If a line in the entries below contains "Spark", copy it.
______________________________
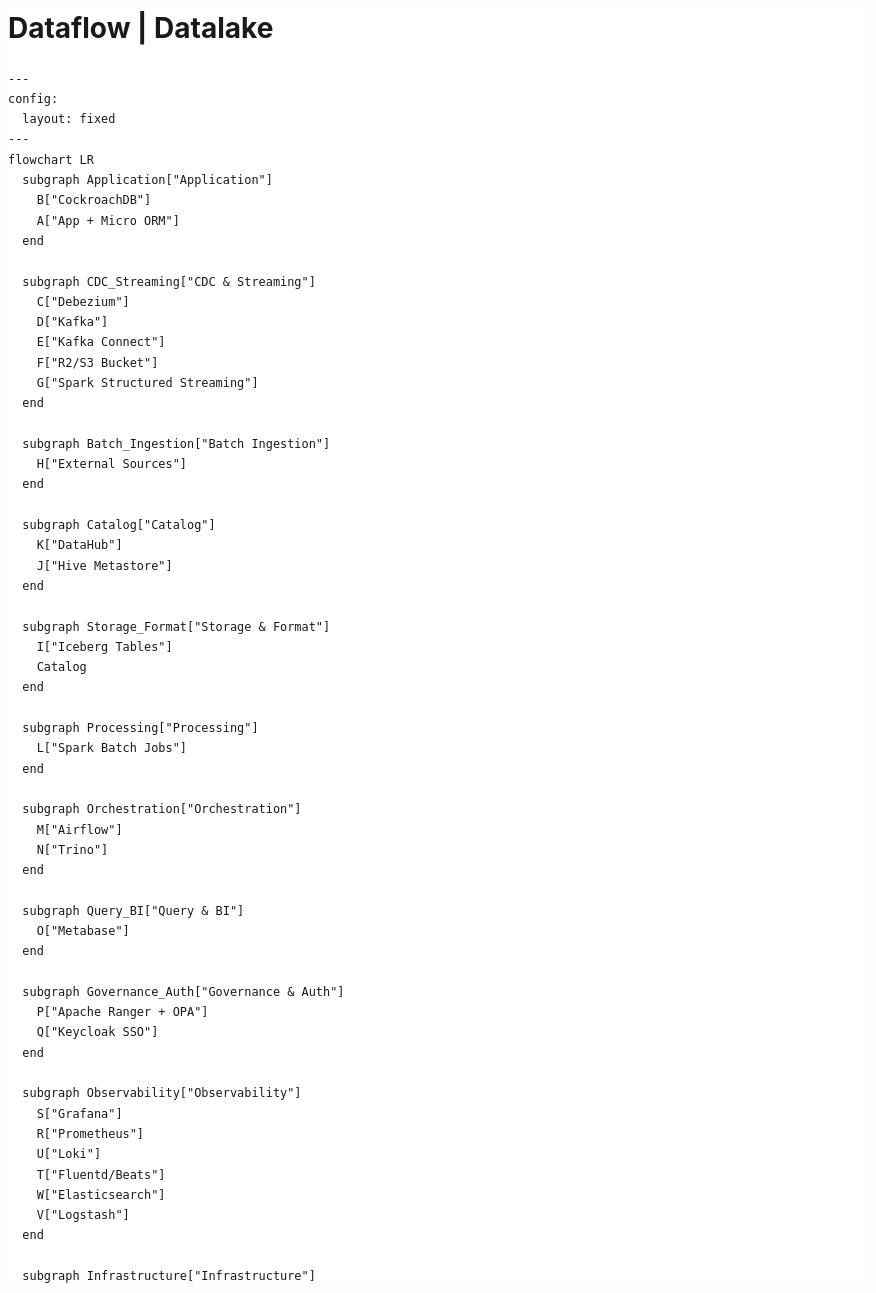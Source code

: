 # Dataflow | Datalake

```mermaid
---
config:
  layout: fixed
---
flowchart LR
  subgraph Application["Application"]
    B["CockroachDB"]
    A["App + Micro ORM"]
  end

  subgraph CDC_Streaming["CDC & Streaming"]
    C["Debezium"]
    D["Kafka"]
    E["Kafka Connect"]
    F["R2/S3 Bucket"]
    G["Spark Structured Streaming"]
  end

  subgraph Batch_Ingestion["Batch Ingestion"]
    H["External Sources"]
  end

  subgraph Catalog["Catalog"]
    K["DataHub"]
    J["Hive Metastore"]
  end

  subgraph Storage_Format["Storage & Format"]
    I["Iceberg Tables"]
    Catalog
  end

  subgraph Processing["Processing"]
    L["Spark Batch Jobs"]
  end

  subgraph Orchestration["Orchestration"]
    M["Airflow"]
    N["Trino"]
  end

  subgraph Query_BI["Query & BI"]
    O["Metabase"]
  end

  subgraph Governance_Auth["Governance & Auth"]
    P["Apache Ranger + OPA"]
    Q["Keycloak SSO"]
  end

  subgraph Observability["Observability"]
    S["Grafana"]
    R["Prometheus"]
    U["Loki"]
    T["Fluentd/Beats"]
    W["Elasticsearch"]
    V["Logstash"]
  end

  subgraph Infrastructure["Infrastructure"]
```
______________________________
**WRITTEN REPLY:**
    G["Spark Structured Streaming"]
    L["Spark Batch Jobs"]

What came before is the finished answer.